TO DO:
Output only the stretch of the listing that starts at the line containing "yra kunigo dalis." and ends at the line containing "gaus dešinį petį.", reproduced exactly with both ends.

EXERCISE INPUTS:
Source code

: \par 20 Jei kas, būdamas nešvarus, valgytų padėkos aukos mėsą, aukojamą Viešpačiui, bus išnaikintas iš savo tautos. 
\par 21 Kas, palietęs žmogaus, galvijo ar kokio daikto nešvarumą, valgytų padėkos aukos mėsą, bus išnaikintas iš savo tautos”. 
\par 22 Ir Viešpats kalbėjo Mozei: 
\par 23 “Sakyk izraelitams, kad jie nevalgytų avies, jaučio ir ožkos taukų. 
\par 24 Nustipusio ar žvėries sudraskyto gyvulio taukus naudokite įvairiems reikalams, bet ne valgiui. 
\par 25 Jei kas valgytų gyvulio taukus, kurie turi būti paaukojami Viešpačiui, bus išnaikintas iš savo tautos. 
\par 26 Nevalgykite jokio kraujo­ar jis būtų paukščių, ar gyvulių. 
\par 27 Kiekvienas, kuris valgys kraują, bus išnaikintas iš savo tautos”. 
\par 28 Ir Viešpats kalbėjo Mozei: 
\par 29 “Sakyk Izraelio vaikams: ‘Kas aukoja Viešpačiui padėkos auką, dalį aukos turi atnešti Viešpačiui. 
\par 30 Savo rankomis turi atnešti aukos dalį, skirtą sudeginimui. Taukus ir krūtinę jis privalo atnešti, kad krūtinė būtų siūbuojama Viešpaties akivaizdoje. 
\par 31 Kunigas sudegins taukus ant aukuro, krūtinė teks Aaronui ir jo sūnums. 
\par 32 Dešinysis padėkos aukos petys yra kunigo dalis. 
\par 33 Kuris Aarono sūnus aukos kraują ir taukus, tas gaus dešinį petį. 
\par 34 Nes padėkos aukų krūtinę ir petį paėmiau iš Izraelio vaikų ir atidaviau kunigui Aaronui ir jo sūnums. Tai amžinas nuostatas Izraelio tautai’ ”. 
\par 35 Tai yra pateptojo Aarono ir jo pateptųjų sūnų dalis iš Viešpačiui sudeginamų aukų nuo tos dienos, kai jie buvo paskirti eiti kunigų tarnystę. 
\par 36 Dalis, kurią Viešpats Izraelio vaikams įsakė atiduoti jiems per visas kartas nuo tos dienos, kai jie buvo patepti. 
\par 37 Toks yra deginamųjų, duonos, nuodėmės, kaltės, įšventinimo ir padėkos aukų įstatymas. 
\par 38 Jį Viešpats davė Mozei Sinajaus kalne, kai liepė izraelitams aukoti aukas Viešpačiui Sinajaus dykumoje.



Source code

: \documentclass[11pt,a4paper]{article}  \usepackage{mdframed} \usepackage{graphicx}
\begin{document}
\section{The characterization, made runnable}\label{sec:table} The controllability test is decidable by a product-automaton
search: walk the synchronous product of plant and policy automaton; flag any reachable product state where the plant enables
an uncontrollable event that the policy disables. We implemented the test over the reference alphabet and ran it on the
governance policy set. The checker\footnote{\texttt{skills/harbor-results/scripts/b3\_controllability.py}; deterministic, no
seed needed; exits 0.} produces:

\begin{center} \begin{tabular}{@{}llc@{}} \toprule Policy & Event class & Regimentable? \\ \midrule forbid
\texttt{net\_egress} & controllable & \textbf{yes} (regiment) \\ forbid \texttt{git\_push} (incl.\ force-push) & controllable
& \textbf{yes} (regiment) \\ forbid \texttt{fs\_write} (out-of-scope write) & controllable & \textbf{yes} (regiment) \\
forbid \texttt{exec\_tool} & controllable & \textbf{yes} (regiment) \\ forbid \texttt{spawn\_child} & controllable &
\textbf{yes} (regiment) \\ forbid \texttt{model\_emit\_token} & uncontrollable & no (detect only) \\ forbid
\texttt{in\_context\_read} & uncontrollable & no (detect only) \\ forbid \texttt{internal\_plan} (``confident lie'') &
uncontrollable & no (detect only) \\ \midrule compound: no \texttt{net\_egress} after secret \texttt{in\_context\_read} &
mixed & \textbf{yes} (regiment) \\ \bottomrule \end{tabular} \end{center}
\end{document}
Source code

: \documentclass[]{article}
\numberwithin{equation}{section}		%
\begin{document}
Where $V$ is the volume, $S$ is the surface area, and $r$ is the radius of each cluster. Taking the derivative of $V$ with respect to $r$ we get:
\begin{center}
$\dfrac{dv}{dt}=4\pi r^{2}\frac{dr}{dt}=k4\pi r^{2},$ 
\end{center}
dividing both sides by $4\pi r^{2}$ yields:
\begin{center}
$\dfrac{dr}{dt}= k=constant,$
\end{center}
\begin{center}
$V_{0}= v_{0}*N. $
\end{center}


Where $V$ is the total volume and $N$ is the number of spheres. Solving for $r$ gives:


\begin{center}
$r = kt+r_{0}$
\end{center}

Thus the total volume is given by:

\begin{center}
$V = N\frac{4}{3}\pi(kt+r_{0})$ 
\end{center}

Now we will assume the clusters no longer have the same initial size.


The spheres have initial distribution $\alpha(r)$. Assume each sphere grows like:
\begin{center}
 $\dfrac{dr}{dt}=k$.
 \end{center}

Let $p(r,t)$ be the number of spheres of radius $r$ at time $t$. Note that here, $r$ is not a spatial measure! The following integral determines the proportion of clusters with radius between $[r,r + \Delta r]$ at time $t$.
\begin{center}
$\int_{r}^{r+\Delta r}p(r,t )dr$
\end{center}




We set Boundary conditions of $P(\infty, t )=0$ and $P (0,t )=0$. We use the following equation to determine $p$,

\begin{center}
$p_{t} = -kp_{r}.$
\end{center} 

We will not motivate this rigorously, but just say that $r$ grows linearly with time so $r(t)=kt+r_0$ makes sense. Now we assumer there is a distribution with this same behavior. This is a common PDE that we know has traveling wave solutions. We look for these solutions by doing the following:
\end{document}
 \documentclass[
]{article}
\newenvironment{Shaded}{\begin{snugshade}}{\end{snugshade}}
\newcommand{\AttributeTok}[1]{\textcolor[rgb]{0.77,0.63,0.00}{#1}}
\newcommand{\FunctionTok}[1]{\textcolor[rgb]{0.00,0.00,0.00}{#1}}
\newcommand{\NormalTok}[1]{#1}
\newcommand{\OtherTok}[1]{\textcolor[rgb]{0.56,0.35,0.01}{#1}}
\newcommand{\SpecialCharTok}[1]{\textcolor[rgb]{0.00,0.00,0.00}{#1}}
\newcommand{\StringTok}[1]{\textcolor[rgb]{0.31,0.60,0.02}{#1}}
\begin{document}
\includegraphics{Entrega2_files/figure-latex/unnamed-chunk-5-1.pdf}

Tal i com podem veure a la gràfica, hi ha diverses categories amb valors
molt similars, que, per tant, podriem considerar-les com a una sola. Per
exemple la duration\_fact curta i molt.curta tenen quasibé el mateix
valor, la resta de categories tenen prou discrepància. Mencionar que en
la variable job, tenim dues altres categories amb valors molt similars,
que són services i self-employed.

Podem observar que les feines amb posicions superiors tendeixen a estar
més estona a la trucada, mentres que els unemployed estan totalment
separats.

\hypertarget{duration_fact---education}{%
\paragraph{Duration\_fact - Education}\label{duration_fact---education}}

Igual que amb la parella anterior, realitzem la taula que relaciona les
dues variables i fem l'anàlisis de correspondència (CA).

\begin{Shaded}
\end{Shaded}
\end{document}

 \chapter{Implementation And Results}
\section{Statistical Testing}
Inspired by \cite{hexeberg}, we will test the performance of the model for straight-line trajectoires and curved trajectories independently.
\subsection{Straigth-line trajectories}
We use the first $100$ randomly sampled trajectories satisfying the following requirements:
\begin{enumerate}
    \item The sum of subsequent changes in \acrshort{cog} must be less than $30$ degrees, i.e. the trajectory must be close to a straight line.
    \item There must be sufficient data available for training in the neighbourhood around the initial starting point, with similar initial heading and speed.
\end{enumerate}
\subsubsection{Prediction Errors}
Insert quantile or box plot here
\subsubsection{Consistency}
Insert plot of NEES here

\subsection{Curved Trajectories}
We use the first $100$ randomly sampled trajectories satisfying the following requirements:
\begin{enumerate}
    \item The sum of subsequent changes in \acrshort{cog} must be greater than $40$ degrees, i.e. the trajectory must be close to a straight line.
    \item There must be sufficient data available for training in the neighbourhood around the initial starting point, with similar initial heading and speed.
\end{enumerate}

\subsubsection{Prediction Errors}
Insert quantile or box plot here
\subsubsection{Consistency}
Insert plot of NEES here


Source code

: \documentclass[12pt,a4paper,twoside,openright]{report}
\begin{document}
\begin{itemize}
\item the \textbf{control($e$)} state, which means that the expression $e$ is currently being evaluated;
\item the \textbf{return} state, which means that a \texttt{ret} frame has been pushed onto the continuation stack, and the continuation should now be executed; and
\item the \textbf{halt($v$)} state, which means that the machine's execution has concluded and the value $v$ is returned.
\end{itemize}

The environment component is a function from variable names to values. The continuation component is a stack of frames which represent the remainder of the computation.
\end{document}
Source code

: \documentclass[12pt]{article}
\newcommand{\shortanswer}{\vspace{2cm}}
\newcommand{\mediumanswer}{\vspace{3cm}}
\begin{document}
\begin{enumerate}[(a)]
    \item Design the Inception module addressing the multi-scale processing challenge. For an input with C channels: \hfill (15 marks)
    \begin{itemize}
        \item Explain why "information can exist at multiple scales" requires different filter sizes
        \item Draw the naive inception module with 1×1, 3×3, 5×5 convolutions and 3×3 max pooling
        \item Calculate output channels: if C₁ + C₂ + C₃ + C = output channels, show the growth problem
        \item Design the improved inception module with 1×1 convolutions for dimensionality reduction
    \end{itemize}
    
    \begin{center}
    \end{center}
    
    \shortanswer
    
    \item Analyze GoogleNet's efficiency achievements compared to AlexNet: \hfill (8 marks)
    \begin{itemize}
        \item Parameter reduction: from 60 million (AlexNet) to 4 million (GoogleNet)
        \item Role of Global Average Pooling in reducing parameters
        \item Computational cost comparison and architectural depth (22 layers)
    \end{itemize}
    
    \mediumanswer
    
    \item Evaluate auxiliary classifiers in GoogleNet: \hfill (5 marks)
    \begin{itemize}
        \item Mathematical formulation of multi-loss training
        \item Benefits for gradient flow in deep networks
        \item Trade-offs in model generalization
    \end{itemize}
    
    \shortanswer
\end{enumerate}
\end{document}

ANSWER TO THIS PROBLEM:
\par 32 Dešinysis padėkos aukos petys yra kunigo dalis. 
\par 33 Kuris Aarono sūnus aukos kraują ir taukus, tas gaus dešinį petį. 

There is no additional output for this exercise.